TL;DR:
- Tether will discontinue aUSDT and shut down the Alloy by Tether platform; holders have until September 17, 2026 to redeem their tokens.
- The gold-backed synthetic stablecoin never managed to scale: its market capitalization stands at roughly $1.2 million.
- The company will focus on XAUâ‚® and USDT, higher-liquidity and more widely adopted products, aligning with the growth of the tokenized gold market.
Tether announced the scheduled shutdown of its Alloy by Tether platform and the discontinuation of aUSDT, its dollar-denominated synthetic stablecoin backed through overcollateralization in XAUT. This decision marks the end of one of the few gold-pegged stablecoin experiments in the market. Holders of aUSDT will have until September 17, 2026 to return their tokens and recover the collateral in XAU₮. After that date, the platform will stop processing redemptions.

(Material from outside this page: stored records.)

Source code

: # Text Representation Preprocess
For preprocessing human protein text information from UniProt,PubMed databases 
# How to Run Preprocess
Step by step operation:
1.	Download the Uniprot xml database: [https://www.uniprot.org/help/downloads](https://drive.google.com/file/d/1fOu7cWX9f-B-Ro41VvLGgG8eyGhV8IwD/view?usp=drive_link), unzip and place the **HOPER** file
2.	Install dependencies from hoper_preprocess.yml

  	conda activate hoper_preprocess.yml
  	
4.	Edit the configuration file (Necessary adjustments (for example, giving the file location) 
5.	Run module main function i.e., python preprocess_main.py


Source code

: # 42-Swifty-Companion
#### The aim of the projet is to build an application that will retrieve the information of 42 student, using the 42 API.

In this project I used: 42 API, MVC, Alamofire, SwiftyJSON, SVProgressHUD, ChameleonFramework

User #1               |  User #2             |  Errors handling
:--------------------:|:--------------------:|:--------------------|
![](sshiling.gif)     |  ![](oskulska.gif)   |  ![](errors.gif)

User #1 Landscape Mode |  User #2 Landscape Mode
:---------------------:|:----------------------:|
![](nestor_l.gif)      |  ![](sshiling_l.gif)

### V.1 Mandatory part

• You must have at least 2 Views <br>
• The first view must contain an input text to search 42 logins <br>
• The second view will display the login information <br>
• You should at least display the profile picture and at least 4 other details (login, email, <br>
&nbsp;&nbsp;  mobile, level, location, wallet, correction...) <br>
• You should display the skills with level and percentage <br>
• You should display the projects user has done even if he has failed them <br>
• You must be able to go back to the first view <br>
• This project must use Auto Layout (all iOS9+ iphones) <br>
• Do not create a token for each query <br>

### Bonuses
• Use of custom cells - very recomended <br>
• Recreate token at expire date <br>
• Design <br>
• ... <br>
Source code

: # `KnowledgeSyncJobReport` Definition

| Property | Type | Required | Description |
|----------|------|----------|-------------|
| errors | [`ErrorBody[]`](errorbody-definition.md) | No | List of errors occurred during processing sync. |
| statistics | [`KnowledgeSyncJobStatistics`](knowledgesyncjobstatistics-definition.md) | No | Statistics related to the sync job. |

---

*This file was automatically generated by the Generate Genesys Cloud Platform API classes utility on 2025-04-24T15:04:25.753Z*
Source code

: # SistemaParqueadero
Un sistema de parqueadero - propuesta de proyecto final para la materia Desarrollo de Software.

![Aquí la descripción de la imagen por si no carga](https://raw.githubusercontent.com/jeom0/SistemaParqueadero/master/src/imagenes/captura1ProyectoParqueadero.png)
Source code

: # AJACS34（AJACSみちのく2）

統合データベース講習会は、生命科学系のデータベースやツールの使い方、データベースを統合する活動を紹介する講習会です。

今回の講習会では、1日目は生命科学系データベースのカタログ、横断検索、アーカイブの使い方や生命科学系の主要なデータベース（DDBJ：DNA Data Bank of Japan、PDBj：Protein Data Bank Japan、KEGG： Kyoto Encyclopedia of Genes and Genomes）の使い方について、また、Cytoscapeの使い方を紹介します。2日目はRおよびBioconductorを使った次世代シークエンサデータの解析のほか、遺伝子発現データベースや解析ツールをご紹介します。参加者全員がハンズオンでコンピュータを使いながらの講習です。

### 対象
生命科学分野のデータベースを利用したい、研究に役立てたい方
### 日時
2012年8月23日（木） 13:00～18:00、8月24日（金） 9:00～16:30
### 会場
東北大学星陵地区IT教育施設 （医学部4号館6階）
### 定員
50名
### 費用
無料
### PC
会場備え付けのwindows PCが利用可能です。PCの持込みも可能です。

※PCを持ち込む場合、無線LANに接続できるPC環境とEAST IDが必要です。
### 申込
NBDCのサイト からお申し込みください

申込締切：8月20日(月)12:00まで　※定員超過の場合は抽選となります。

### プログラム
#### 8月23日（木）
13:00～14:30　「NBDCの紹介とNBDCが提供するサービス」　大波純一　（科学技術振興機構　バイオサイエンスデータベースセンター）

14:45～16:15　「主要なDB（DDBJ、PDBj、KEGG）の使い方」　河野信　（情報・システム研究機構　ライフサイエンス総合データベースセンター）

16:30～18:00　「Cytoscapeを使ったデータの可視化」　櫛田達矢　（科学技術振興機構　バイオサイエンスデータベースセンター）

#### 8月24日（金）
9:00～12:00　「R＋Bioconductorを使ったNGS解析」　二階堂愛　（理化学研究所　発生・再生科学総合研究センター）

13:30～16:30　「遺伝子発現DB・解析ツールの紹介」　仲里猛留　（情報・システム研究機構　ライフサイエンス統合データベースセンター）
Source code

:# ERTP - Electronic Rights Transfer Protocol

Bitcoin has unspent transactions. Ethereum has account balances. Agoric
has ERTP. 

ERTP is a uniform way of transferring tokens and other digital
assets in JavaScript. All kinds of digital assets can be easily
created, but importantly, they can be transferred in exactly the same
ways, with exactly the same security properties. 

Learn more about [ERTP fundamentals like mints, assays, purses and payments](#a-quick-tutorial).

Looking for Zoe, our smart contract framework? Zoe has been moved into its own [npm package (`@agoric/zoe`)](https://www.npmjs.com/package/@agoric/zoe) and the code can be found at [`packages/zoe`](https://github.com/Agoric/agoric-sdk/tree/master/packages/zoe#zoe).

The company explained that the decision stems from a comprehensive review of user activity, liquidity conditions, and strategic priorities. The adoption of aUSDT never reached a meaningful volume: at the time of the announcement, its market capitalization stood at approximately $1.2 million, backed by 14.73 kilograms of gold valued at $2.2 million. The minting of new tokens has already been deactivated as a first step in the orderly wind-down.
Tether Will Focus on XAUT Growth and Tokenized Gold
The closure of aUSDT does not imply a retreat by the company from the precious metals-backed asset market — quite the opposite. XAUT remains one of the most relevant assets within the company’s ecosystem, with more than 22,000 kilograms of physical gold as backing and an estimated market capitalization of $3 billion. Between late 2025 and March 31, 2026, Tether‘s gold reserves grew from 520,089 to 707,747 troy ounces, raising their value from $2.25 billion to $3.3 billion.
CEO Paolo Ardoino stated that tokenized gold demonstrates “seriousness, scale, and reserve discipline” comparable to institutional holdings. Bybit launched options on XAUT on June 12, in what could be the first derivative instrument tied to a tokenized commodity listed on a reference exchange. In addition, Tether signed a memorandum of understanding with the Dubai Multi Commodities Centre to tokenize other commodities, drawing on a community of more than 26,000 member organizations.
This closure follows the pattern of the CNHT withdrawal in February 2026, the offshore yuan stablecoin that was also discontinued due to low utilization. The strategy aims to consolidate Tether’s model around high-liquidity products and real-world assets, discarding synthetic layers built on top of existing collateral structures.